- Associated Press - Sunday, October 26, 2014

DUXBURY, Mass. (AP) - Two years ago, Duxbury mom Kristen Frazier participated in a road race to raise money for Calle Cronk, a girl with a rare type of brain tumor. When Calle died months later, Frazier felt a calling to do something much greater.

“The story struck me as a mother and person,” Frazier said. “I was driving in my car one day and thought to start a nonprofit. I talked to my husband about it, and he was so supportive. He said, ‘I think you were born to do this.’”

Frazier said she chose the name Wicked Good Cause in the spirit of Massachusetts and recruited a group of Duxbury mothers, most of whom were staying at home raising their children.

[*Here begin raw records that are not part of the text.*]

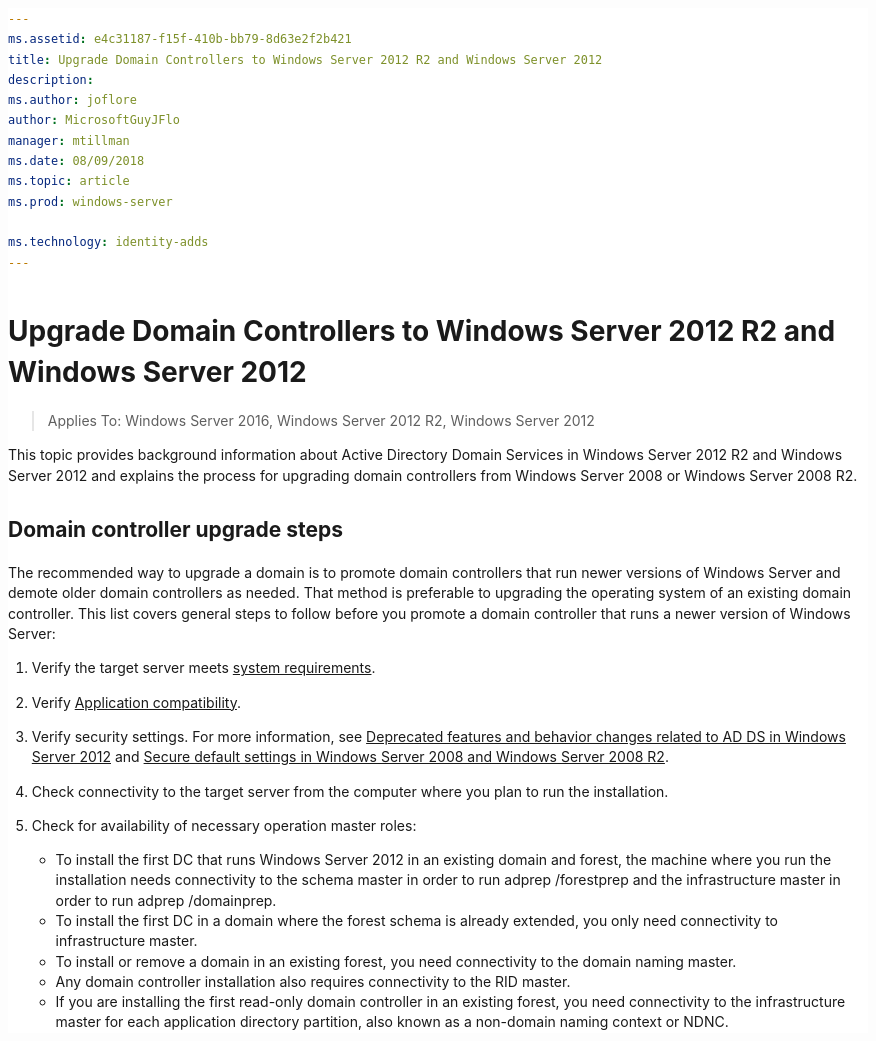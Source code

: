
 ```yaml
---
ms.assetid: e4c31187-f15f-410b-bb79-8d63e2f2b421
title: Upgrade Domain Controllers to Windows Server 2012 R2 and Windows Server 2012
description:
ms.author: joflore
author: MicrosoftGuyJFlo
manager: mtillman
ms.date: 08/09/2018
ms.topic: article
ms.prod: windows-server

ms.technology: identity-adds
---
```

# Upgrade Domain Controllers to Windows Server 2012 R2 and Windows Server 2012

>Applies To: Windows Server 2016, Windows Server 2012 R2, Windows Server 2012

This topic provides background information about Active Directory Domain Services in  Windows Server 2012 R2  and  Windows Server 2012  and explains the process for upgrading domain controllers from Windows Server 2008 or Windows Server 2008 R2.  
  
## <a name="BKMK_UpgradeWorkflow"></a>Domain controller upgrade steps  
The recommended way to upgrade a domain is to promote domain controllers that run newer versions of Windows Server and demote older domain controllers as needed. That method is preferable to upgrading the operating system of an existing domain controller. This list covers general steps to follow before you promote a domain controller that runs a newer version of Windows Server:  
  
1. Verify the target server meets [system requirements](https://technet.microsoft.com/library/dn303418.aspx).  
2. Verify [Application compatibility](../../ad-ds/deploy/Upgrade-Domain-Controllers-to-Windows-Server-2012-R2-and-Windows-Server-2012.md#BKMK_AppCompat).  
3. Verify security settings. For more information, see [Deprecated features and behavior changes related to AD DS in Windows Server 2012](../../ad-ds/deploy/Upgrade-Domain-Controllers-to-Windows-Server-2012-R2-and-Windows-Server-2012.md#BKMK_DeprecatedFeatures) and [Secure default settings in Windows Server 2008 and Windows Server 2008 R2](https://technet.microsoft.com/library/upgrade-domain-controllers-to-windows-server-2008-r2(WS.10).aspx#BKMK_SecureDefault).  
4. Check connectivity to the target server from the computer where you plan to run the installation.  
5. Check for availability of necessary operation master roles:  

   - To install the first DC that runs  Windows Server 2012  in an existing domain and forest, the machine where you run the installation needs connectivity to the schema master in order to run adprep /forestprep and the infrastructure master in order to run adprep /domainprep.  
   - To install the first DC in a domain where the forest schema is already extended, you only need connectivity to infrastructure master.  
   - To install or remove a domain in an existing forest, you need connectivity to the domain naming master.  
   - Any domain controller installation also requires connectivity to the RID master.  
   - If you are installing the first read-only domain controller in an existing forest, you need connectivity to the infrastructure master for each application directory partition, also known as a non-domain naming context or NDNC.  
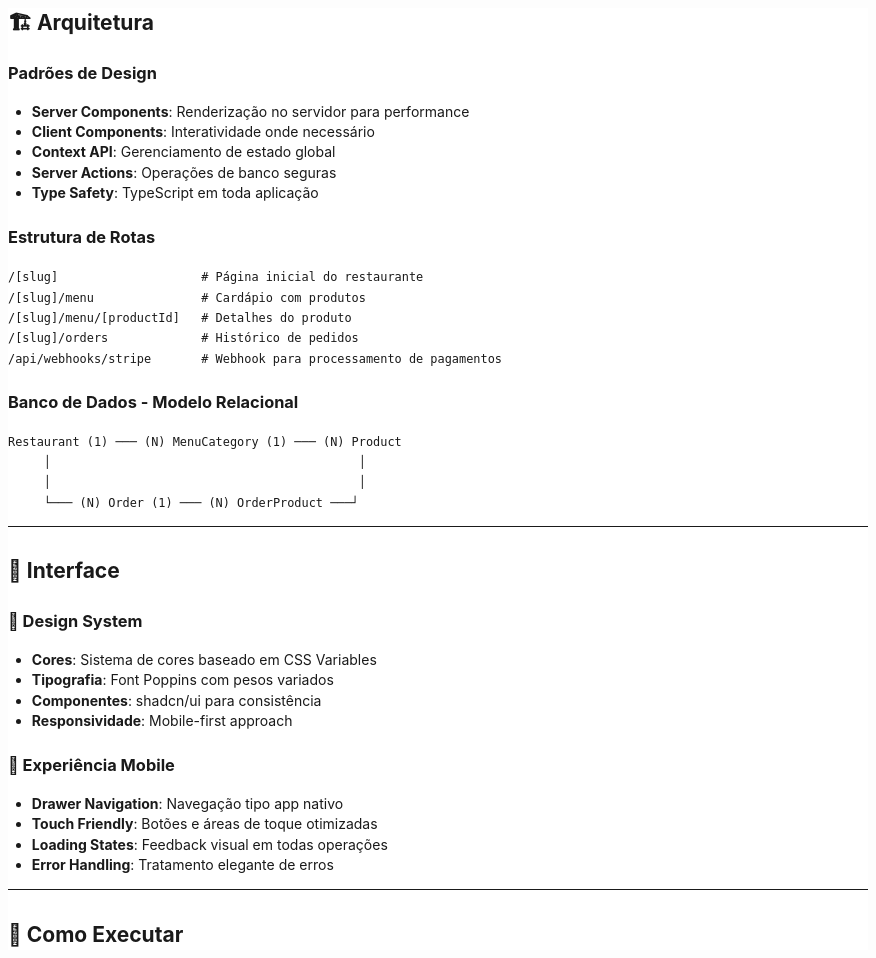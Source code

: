 
## 🏗️ Arquitetura

### **Padrões de Design**

- **Server Components**: Renderização no servidor para performance
- **Client Components**: Interatividade onde necessário
- **Context API**: Gerenciamento de estado global
- **Server Actions**: Operações de banco seguras
- **Type Safety**: TypeScript em toda aplicação

### **Estrutura de Rotas**

```
/[slug]                    # Página inicial do restaurante
/[slug]/menu               # Cardápio com produtos
/[slug]/menu/[productId]   # Detalhes do produto
/[slug]/orders             # Histórico de pedidos
/api/webhooks/stripe       # Webhook para processamento de pagamentos
```

### **Banco de Dados - Modelo Relacional**

```
Restaurant (1) ─── (N) MenuCategory (1) ─── (N) Product
     │                                           │
     │                                           │
     └─── (N) Order (1) ─── (N) OrderProduct ───┘
```

---

## 📱 Interface

### **🎨 Design System**

- **Cores**: Sistema de cores baseado em CSS Variables
- **Tipografia**: Font Poppins com pesos variados
- **Componentes**: shadcn/ui para consistência
- **Responsividade**: Mobile-first approach

### **📲 Experiência Mobile**

- **Drawer Navigation**: Navegação tipo app nativo
- **Touch Friendly**: Botões e áreas de toque otimizadas
- **Loading States**: Feedback visual em todas operações
- **Error Handling**: Tratamento elegante de erros

---

## 🚀 Como Executar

She said the group of moms held a launch party, chose a recipient, and held a fundraising winter ball and black-tie event. They then did word-of-mouth searching for candidates to receive the money raised. The money was distributed with no questions asked.

“Our motto is to spend it unapologetically,” Frazier said. “If you need to use it to take your child to StoryLand four times, then we say do it. Some of these children could be terminal. If you research some of these illnesses, they’re grim. We don’t want to see your financials.”

Delaney Madden, a 5-year-old Norwell girl who had been diagnosed with bone cancer, became the group’s first recipient.

“We recognize their need. We unanimously voted and donated over $25,000 to them from that one event. We enjoyed a great momentum from our community,” Frazier said.

Duxbury mom Hayley Stewart approached Wicked Good Cause when she read about it on Facebook. Her 5-year-old nephew, Danny Nickerson of Foxboro, also had inoperable brain cancer.

“My sister is going through the same thing the family in Norwell is going through. They jumped right on it,” Stewart said.

Wicked Good Cause held a Lego movie event to raise money for Danny. It also held a summer social for adults in July.

“They wrote her a check, no questions asked,” Stewart said. “It’s extremely touching, because some organizations want receipts for gas and food, copies of the bills. They’re tracking everything, but to have someone say, ‘Here’s $2,500, go on a trip and do something fun…’

“So many other kids on the South Shore that need money get this devastating news. It’s huge. Just having someone to reach out to ask for help was such a relief.”

Now when Stewart meets other families going through the same ordeal as her sister, she hands them a spreadsheet with information on Wicked Good Cause and other organizations that help families on the South Shore.

Frazier said, “I’m not an overly religious person, but from the minute this has come about, it all keeps coming together for a bigger reason.”